WORK INSTRUCTIONS:
Exactly the lines from the one containing "我是区块链罗宾，博客 **[dbarob" through the end of the listing should be written out, both ends included, and nothing more.

-------

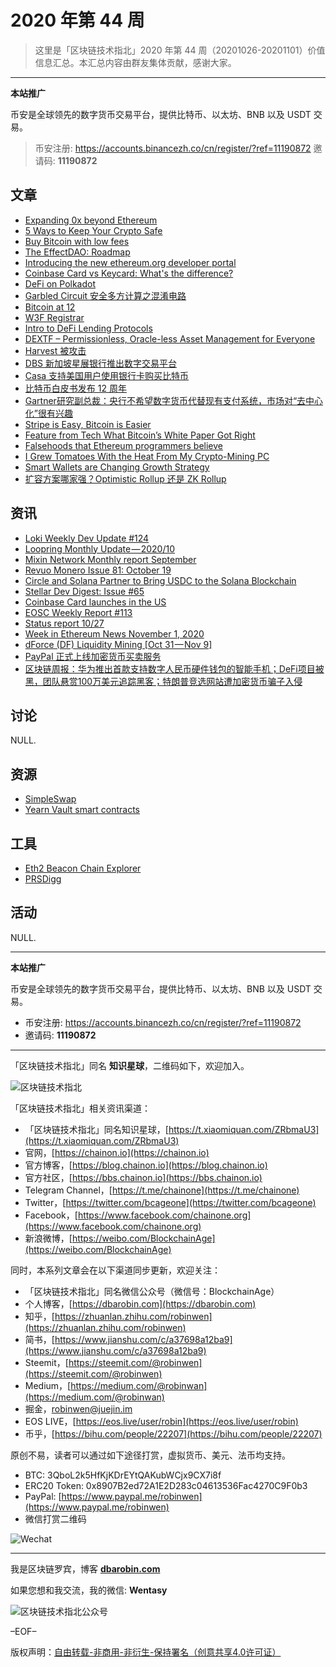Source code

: # 2020 年第 44 周

> 这里是「区块链技术指北」2020 年第 44 周（20201026-20201101）价值信息汇总。本汇总内容由群友集体贡献，感谢大家。

***

**本站推广**

币安是全球领先的数字货币交易平台，提供比特币、以太坊、BNB 以及 USDT 交易。

> 币安注册: https://accounts.binancezh.co/cn/register/?ref=11190872
> 邀请码: **11190872**

## 文章

* [Expanding 0x beyond Ethereum](https://bbs.chainon.io/d/6687)
* [5 Ways to Keep Your Crypto Safe](https://bbs.chainon.io/d/6688)
* [Buy Bitcoin with low fees](https://bbs.chainon.io/d/6689)
* [The EffectDAO: Roadmap](https://bbs.chainon.io/d/6690)
* [Introducing the new ethereum.org developer portal](https://bbs.chainon.io/d/6691)
* [Coinbase Card vs Keycard: What's the difference?](https://bbs.chainon.io/d/6695)
* [DeFi on Polkadot](https://bbs.chainon.io/d/6696)
* [Garbled Circuit 安全多方计算之混淆电路](https://bbs.chainon.io/d/6697)
* [Bitcoin at 12](https://bbs.chainon.io/d/6703)
* [W3F Registrar](https://bbs.chainon.io/d/6705)
* [Intro to DeFi Lending Protocols](https://bbs.chainon.io/d/6707)
* [DEXTF – Permissionless, Oracle-less Asset Management for Everyone](https://bbs.chainon.io/d/6708)
* [Harvest 被攻击](https://bbs.chainon.io/d/6710)
* [DBS 新加坡星展银行推出数字交易平台](https://bbs.chainon.io/d/6711)
* [Casa 支持美国用户使用银行卡购买比特币](https://bbs.chainon.io/d/6713)
* [比特币白皮书发布 12 周年](https://bbs.chainon.io/d/6714)
* [Gartner研究副总裁：央行不希望数字货币代替现有支付系统，市场对“去中心化”很有兴趣](https://bbs.chainon.io/d/6716)
* [Stripe is Easy, Bitcoin is Easier](https://bbs.chainon.io/d/6717)
* [Feature from Tech What Bitcoin’s White Paper Got Right](https://bbs.chainon.io/d/6718)
* [Falsehoods that Ethereum programmers believe](https://bbs.chainon.io/d/6723)
* [I Grew Tomatoes With the Heat From My Crypto-Mining PC](https://bbs.chainon.io/d/6724)
* [Smart Wallets are Changing Growth Strategy](https://bbs.chainon.io/d/6725)
* [扩容方案哪家强？Optimistic Rollup 还是 ZK Rollup](https://bbs.chainon.io/d/6726)

## 资讯

* [Loki Weekly Dev Update #124](https://bbs.chainon.io/d/6692)
* [Loopring Monthly Update — 2020/10](https://bbs.chainon.io/d/6693)
* [Mixin Network Monthly report September](https://bbs.chainon.io/d/6694)
* [Revuo Monero Issue 81: October 19](https://bbs.chainon.io/d/6698)
* [Circle and Solana Partner to Bring USDC to the Solana Blockchain](https://bbs.chainon.io/d/6699)
* [Stellar Dev Digest: Issue #65](https://bbs.chainon.io/d/6700)
* [Coinbase Card launches in the US](https://bbs.chainon.io/d/6701)
* [EOSC Weekly Report #113](https://bbs.chainon.io/d/6702)
* [Status report 10/27](https://bbs.chainon.io/d/6704)
* [Week in Ethereum News November 1, 2020](https://bbs.chainon.io/d/6706)
* [dForce (DF) Liquidity Mining [Oct 31 — Nov 9]](https://bbs.chainon.io/d/6709)
* [PayPal 正式上线加密货币买卖服务](https://bbs.chainon.io/d/6712)
* [区块链周报：华为推出首款支持数字人民币硬件钱包的智能手机；DeFi项目被黑，团队悬赏100万美元追踪黑客；特朗普竞选网站遭加密货币骗子入侵](https://bbs.chainon.io/d/6715)

## 讨论

NULL.

## 资源

* [SimpleSwap](https://bbs.chainon.io/d/6719)
* [Yearn Vault smart contracts](https://bbs.chainon.io/d/6720)

## 工具

* [Eth2 Beacon Chain Explorer](https://bbs.chainon.io/d/6721)
* [PRSDigg](https://bbs.chainon.io/d/6722)

## 活动

NULL.

***

**本站推广**

币安是全球领先的数字货币交易平台，提供比特币、以太坊、BNB 以及 USDT 交易。

* 币安注册: https://accounts.binancezh.co/cn/register/?ref=11190872
* 邀请码: **11190872**

***

「区块链技术指北」同名 **知识星球**，二维码如下，欢迎加入。

![区块链技术指北](https://cdn.dbarobin.com/3YzonTR.png)

「区块链技术指北」相关资讯渠道：

* 「区块链技术指北」同名知识星球，[https://t.xiaomiquan.com/ZRbmaU3](https://t.xiaomiquan.com/ZRbmaU3)
* 官网，[https://chainon.io](https://chainon.io)
* 官方博客，[https://blog.chainon.io](https://blog.chainon.io)
* 官方社区，[https://bbs.chainon.io](https://bbs.chainon.io)
* Telegram Channel，[https://t.me/chainone](https://t.me/chainone)
* Twitter，[https://twitter.com/bcageone](https://twitter.com/bcageone)
* Facebook，[https://www.facebook.com/chainone.org](https://www.facebook.com/chainone.org)
* 新浪微博，[https://weibo.com/BlockchainAge](https://weibo.com/BlockchainAge)

同时，本系列文章会在以下渠道同步更新，欢迎关注：

* 「区块链技术指北」同名微信公众号（微信号：BlockchainAge）
* 个人博客，[https://dbarobin.com](https://dbarobin.com)
* 知乎，[https://zhuanlan.zhihu.com/robinwen](https://zhuanlan.zhihu.com/robinwen)
* 简书，[https://www.jianshu.com/c/a37698a12ba9](https://www.jianshu.com/c/a37698a12ba9)
* Steemit，[https://steemit.com/@robinwen](https://steemit.com/@robinwen)
* Medium，[https://medium.com/@robinwan](https://medium.com/@robinwan)
* 掘金，[robinwen@juejin.im](https://juejin.im/user/5673ccae60b2260ee435f89a/posts)
* EOS LIVE，[https://eos.live/user/robin](https://eos.live/user/robin)
* 币乎，[https://bihu.com/people/22207](https://bihu.com/people/22207)

原创不易，读者可以通过如下途径打赏，虚拟货币、美元、法币均支持。

* BTC: 3QboL2k5HfKjKDrEYtQAKubWCjx9CX7i8f
* ERC20 Token: 0x8907B2ed72A1E2D283c04613536Fac4270C9F0b3
* PayPal: [https://www.paypal.me/robinwen](https://www.paypal.me/robinwen)
* 微信打赏二维码

![Wechat](https://cdn.dbarobin.com/SzoNl5b.jpg)

***

我是区块链罗宾，博客 **[dbarobin.com](https://dbarobin.com/)**

如果您想和我交流，我的微信: **Wentasy**

![区块链技术指北公众号](https://cdn.dbarobin.com/w0wignb.png)

–EOF–

版权声明：[自由转载-非商用-非衍生-保持署名（创意共享4.0许可证）](http://creativecommons.org/licenses/by-nc-nd/4.0/deed.zh)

-------

WRITTEN SOLUTION:
我是区块链罗宾，博客 **[dbarobin.com](https://dbarobin.com/)**

如果您想和我交流，我的微信: **Wentasy**

![区块链技术指北公众号](https://cdn.dbarobin.com/w0wignb.png)

–EOF–

版权声明：[自由转载-非商用-非衍生-保持署名（创意共享4.0许可证）](http://creativecommons.org/licenses/by-nc-nd/4.0/deed.zh)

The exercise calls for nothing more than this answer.